* _REQUIRED WORK_
Repeat exactly the lines of the listing from the line containing "9. THE HOVSE" through its last line, and nothing beyond them.

* _INFORMATION SHOWN_
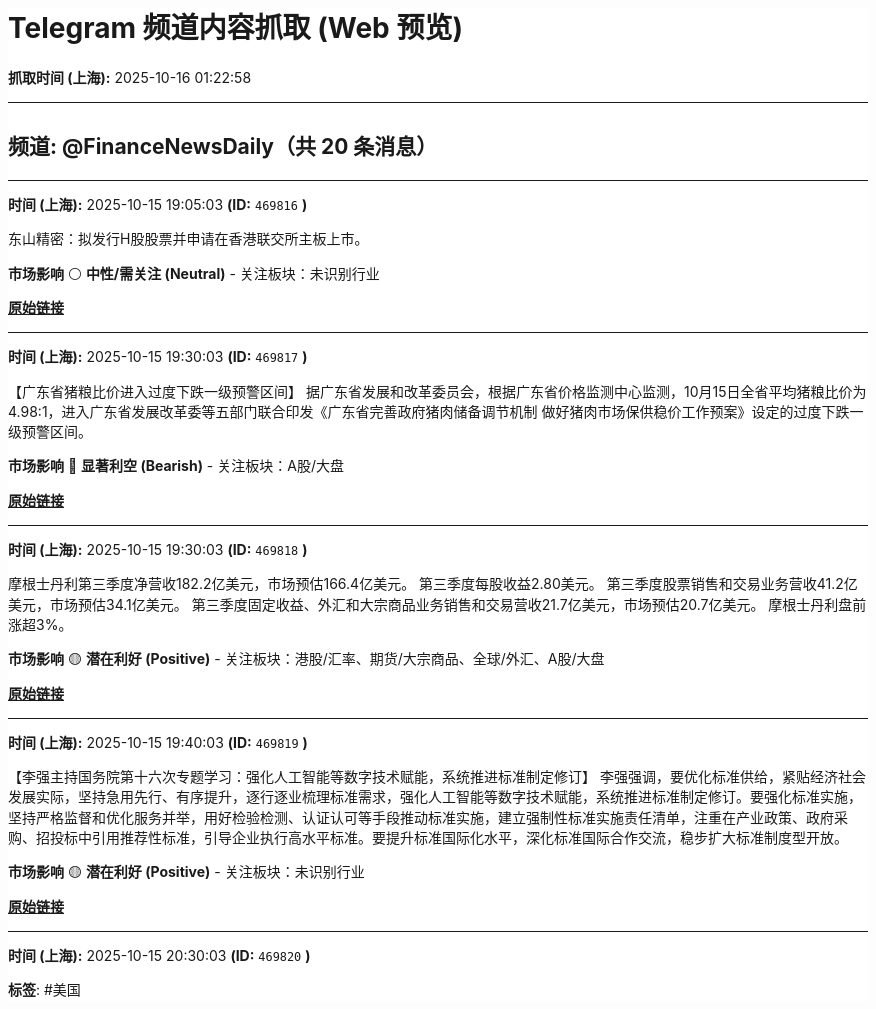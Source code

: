 # Telegram 频道内容抓取 (Web 预览)

**抓取时间 (上海):** 2025-10-16 01:22:58

---
## 频道: @FinanceNewsDaily（共 20 条消息）

---
**时间 (上海):** 2025-10-15 19:05:03 **(ID:** `469816` **)**

东山精密：拟发行H股股票并申请在香港联交所主板上市。

**市场影响** ⚪ **中性/需关注 (Neutral)** - 关注板块：未识别行业

**[原始链接](https://t.me/FinanceNewsDaily/469816)**

---
**时间 (上海):** 2025-10-15 19:30:03 **(ID:** `469817` **)**

【广东省猪粮比价进入过度下跌一级预警区间】
据广东省发展和改革委员会，根据广东省价格监测中心监测，10月15日全省平均猪粮比价为4.98∶1，进入广东省发展改革委等五部门联合印发《广东省完善政府猪肉储备调节机制 做好猪肉市场保供稳价工作预案》设定的过度下跌一级预警区间。

**市场影响** 🔴 **显著利空 (Bearish)** - 关注板块：A股/大盘

**[原始链接](https://t.me/FinanceNewsDaily/469817)**

---
**时间 (上海):** 2025-10-15 19:30:03 **(ID:** `469818` **)**

摩根士丹利第三季度净营收182.2亿美元，市场预估166.4亿美元。
第三季度每股收益2.80美元。
第三季度股票销售和交易业务营收41.2亿美元，市场预估34.1亿美元。
第三季度固定收益、外汇和大宗商品业务销售和交易营收21.7亿美元，市场预估20.7亿美元。
摩根士丹利盘前涨超3%。

**市场影响** 🟡 **潜在利好 (Positive)** - 关注板块：港股/汇率、期货/大宗商品、全球/外汇、A股/大盘

**[原始链接](https://t.me/FinanceNewsDaily/469818)**

---
**时间 (上海):** 2025-10-15 19:40:03 **(ID:** `469819` **)**

【李强主持国务院第十六次专题学习：强化人工智能等数字技术赋能，系统推进标准制定修订】
李强强调，要优化标准供给，紧贴经济社会发展实际，坚持急用先行、有序提升，逐行逐业梳理标准需求，强化人工智能等数字技术赋能，系统推进标准制定修订。要强化标准实施，坚持严格监督和优化服务并举，用好检验检测、认证认可等手段推动标准实施，建立强制性标准实施责任清单，注重在产业政策、政府采购、招投标中引用推荐性标准，引导企业执行高水平标准。要提升标准国际化水平，深化标准国际合作交流，稳步扩大标准制度型开放。

**市场影响** 🟡 **潜在利好 (Positive)** - 关注板块：未识别行业

**[原始链接](https://t.me/FinanceNewsDaily/469819)**

---
**时间 (上海):** 2025-10-15 20:30:03 **(ID:** `469820` **)**

**标签**: #美国
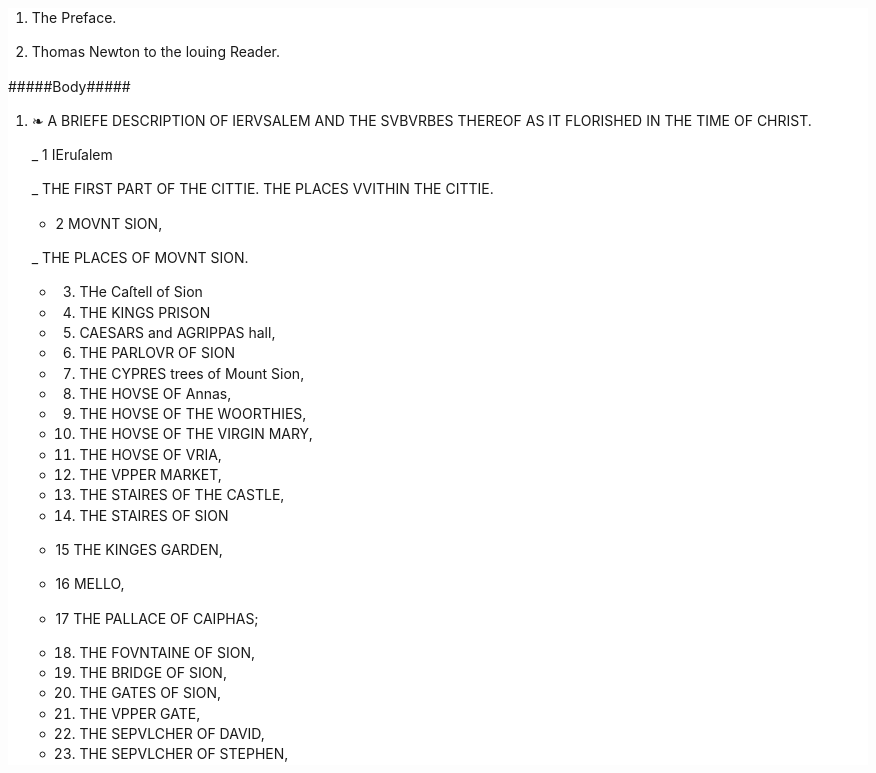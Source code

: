 1. The Preface.

1. Thomas Newton to the
louing Reader.

#####Body#####

1. ❧ A BRIEFE
DESCRIPTION
OF IERVSALEM AND
THE SVBVRBES THEREOF
AS IT FLORISHED IN
THE TIME OF CHRIST.

    _ 1 IEruſalem

    _ THE FIRST PART OF THE CITTIE. THE PLACES VVITHIN THE CITTIE.

      * 2 MOVNT SION,

    _ THE PLACES OF MOVNT SION.

      * 3. THe Caſtell of Sion

      * 4. THE KINGS PRISON

      * 5. CAESARS and AGRIPPAS hall,

      * 6. THE PARLOVR OF SION

      * 7. THE CYPRES trees of Mount Sion,

      * 8. THE HOVSE OF Annas,

      * 9. THE HOVSE OF THE WOORTHIES,

      * 10. THE HOVSE OF THE VIRGIN MARY,

      * 11. THE HOVSE OF VRIA,

      * 12. THE VPPER MARKET,

      * 13. THE STAIRES OF THE CASTLE,

      * 14. THE STAIRES OF SION

      * 15 THE KINGES GARDEN,

      * 16 MELLO,

      * 17 THE PALLACE OF CAIPHAS;

      * 18. THE FOVNTAINE OF SION,

      * 19. THE BRIDGE OF SION,

      * 20. THE GATES OF SION,

      * 21. THE VPPER GATE,

      * 22. THE SEPVLCHER OF DAVID,

      * 23. THE SEPVLCHER OF STEPHEN,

* _WRITTEN ANSWER_
      * 9. THE HOVSE OF THE WOORTHIES,

      * 10. THE HOVSE OF THE VIRGIN MARY,

      * 11. THE HOVSE OF VRIA,

      * 12. THE VPPER MARKET,

      * 13. THE STAIRES OF THE CASTLE,

      * 14. THE STAIRES OF SION

      * 15 THE KINGES GARDEN,

      * 16 MELLO,

      * 17 THE PALLACE OF CAIPHAS;

      * 18. THE FOVNTAINE OF SION,

      * 19. THE BRIDGE OF SION,

      * 20. THE GATES OF SION,

      * 21. THE VPPER GATE,

      * 22. THE SEPVLCHER OF DAVID,

      * 23. THE SEPVLCHER OF STEPHEN,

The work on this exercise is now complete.